Proceedings of the
The 33rd European Safety and Reliability Conference (ESREL 2023)
3 – 8 September 2023, Southampton, UK
Strategic Decisions under Uncertainty: A Role for Requisite Risk Models?
Department of Management Science, University of Strathclyde, Glasgow, Scotland.
ABSTRACT
This talk reflects on several projects - past, present, and planned - where there is a commonality in the methodological modelling challenge although diversity across the real-world problems addressed. The problems include making strategic choices about novel technological concept design to be robust to future uncertainties; making strategic decisions to manage risk and enhance resilience in Arctic search and rescue; and informing effective strategies to be able to respond to future malicious attacks in urban areas. All problems can be characterized by different types of uncertainty, decisions to be taken in a context of multiple stakeholders and choices to be made that have long-term implications for a socio-technical system. Framing the problems as one of making choices under uncertainty to manage risk, we examine an analytical approach that that allows us to create requisite models. That is, models whose "form and content that are sufficient to solve a particular problem" (Phillips, 1984). In turn, we argue such models can enable us to create solutions that, according to the economist John Maynard Keynes are "roughly right rather than precisely wrong".

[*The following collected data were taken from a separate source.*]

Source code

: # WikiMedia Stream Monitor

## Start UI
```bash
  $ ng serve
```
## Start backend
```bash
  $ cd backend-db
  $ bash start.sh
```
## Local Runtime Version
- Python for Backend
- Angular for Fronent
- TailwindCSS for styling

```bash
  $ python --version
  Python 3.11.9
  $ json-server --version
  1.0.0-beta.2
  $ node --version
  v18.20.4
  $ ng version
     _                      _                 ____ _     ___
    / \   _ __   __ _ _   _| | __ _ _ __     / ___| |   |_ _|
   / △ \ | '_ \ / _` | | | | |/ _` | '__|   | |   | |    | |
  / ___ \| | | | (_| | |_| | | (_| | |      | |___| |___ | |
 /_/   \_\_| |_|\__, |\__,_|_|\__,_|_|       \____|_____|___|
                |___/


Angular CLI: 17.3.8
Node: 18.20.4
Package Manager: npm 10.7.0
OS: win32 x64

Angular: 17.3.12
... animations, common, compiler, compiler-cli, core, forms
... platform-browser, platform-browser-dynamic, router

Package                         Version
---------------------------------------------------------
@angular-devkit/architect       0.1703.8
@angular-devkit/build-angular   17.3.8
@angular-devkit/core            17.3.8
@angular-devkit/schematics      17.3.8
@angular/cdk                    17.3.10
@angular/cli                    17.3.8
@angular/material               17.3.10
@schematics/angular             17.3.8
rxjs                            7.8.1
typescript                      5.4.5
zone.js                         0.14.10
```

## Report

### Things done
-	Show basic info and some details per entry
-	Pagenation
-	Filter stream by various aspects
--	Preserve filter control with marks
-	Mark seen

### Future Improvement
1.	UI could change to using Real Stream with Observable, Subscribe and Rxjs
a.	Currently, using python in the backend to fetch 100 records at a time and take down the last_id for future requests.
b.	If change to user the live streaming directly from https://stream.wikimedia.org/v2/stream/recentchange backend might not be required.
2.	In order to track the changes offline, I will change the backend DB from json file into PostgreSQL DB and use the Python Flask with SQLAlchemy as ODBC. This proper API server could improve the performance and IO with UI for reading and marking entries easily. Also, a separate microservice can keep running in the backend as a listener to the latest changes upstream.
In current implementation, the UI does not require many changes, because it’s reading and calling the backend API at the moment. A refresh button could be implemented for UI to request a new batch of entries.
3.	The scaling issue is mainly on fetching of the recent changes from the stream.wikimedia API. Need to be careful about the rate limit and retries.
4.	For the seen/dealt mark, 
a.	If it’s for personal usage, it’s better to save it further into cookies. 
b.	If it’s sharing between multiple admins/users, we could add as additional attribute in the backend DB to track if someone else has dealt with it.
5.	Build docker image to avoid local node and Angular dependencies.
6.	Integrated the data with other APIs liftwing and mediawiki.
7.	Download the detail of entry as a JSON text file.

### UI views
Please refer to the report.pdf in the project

A particular challenge is how we appropriately mix relevant methods to create a defensible methodology. We have faced/are facing this challenge in the context of the motivating problems where we mix methods ranging from scenario planning (Cairns and Wright, 2017) to stochastic modelling (Aven and Jensen, 2013). On the face of it these methods are more usually associated with different types of uncertainties, supporting analysis of risk to inform decisions at different organizational levels and planning horizons. However, by structuring models at an appropriate level of the unit of analysis for the problem it can be feasible to provide a meaningful bridge between the deep uncertainties surfaced through foresighting with those uncertainties grounded in experience. We share examples of how we have achieved this and discuss the practice benefits achieved as well as the scientific challenges remaining.
Keywords: Scenario analysis, Decision making under uncertainty.